2007-02-19 09:35:08 · 16 answers · asked by scorpiontiger00 3 in Society & Culture Cultures & Groups Lesbian, Gay, Bisexual, and Transgender

16 answers

Yes it's normal temptation but it also gay and wrong! As a Christian you must resist these perversions because that's what they are. God did not mean for you to be with another woman despite it's popularity in an increasingly anti-Christian world.

You'll love yourself all the more for making the right decision once you are hapilly maried with your husband.

2007-02-19 09:53:08 · answer #1 · answered by Anonymous · 1 4

What is in your heart? Do you feel inside that you want to have sex with this person? I will admit that I don't believe God meant for women and women and men and men to be together that way
and no I haven't had the experience, but if I can be of some help for you to figure this out, then that's what I will do. I have a dear friend - a female and I'm female - that I have known since I was 9 - almost 50 yrs. As children we experimented a little but I believe that to be the norm. Could it be that you just care for this person as you would a brother or sister that you are mistakenly thinking it's something else? I 've heard of some people likeing both men and women and maybe that is the case with you but please if you are a believer in God, ask him to help you solve this delimma you have found yourself to be in. If you feel this to be wrong, then back away, if you are agonizing over it, then I think you already know your answer.

2007-02-19 10:42:28 · answer #2 · answered by grandmabonnie 3 · 1 0

You may probably both be bisexual but won't allow yourselves to act on it because of your religion. You have a choice, either suppress your sexual desires because of a religious belief and risk living a life in denial, or talk to her and see if what you both feel is a sexual romantic attraction, or just a natural human to human freindship.
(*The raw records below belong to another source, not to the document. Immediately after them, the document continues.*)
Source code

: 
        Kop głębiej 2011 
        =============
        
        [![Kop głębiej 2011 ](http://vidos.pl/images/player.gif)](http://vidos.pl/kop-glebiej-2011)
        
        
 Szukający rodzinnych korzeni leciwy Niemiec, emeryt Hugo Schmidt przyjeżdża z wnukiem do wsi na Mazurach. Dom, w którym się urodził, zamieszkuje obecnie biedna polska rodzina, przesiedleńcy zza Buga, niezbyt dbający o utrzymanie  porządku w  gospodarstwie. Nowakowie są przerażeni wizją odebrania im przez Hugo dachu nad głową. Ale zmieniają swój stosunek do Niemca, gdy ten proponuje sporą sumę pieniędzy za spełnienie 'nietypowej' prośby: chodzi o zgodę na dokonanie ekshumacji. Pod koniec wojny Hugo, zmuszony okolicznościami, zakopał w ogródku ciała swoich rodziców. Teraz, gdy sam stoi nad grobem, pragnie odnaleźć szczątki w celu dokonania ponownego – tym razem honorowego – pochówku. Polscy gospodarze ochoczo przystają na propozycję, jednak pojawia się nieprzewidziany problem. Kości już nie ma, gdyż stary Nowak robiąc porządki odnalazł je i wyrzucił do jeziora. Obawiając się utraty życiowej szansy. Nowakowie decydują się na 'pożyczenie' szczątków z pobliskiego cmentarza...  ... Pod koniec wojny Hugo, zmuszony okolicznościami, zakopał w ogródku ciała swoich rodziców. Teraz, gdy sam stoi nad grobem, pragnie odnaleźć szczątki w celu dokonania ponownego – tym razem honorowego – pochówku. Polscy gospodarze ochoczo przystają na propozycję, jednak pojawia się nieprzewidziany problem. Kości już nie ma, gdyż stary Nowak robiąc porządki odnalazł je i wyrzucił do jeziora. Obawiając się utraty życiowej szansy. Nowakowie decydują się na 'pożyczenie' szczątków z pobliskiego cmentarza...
Be warned though that you may be confusing a simply close bond, with a romantic attraction. She may just be a great friend to you in a sisterly way, and not a sexual way. Because you don't have a boyfriend, and never have, you desire to be touched, hugged, kissed, and shown real physical effection and when you don't have that, people tend to get it from somewhere in some way regardless. So maybe your confusing that desire with the actual desire to be with specifically a woman.

Good luck. And don't let religious folks brainwash you into being straight, but at the same time, don't let gay/bisexual culture brainwash you into being les/bi. YOU find out what you are using your own mind. It sounds more to me like you are straight, but confused and over thinking yourself into believing your something that your not.

And the person who gave me thumbs down must then either be a religious person who thinks any opened minded talk is evil, or a gay person who thinks the idea of being straight but confused is impossible. Either ways it's ignorant.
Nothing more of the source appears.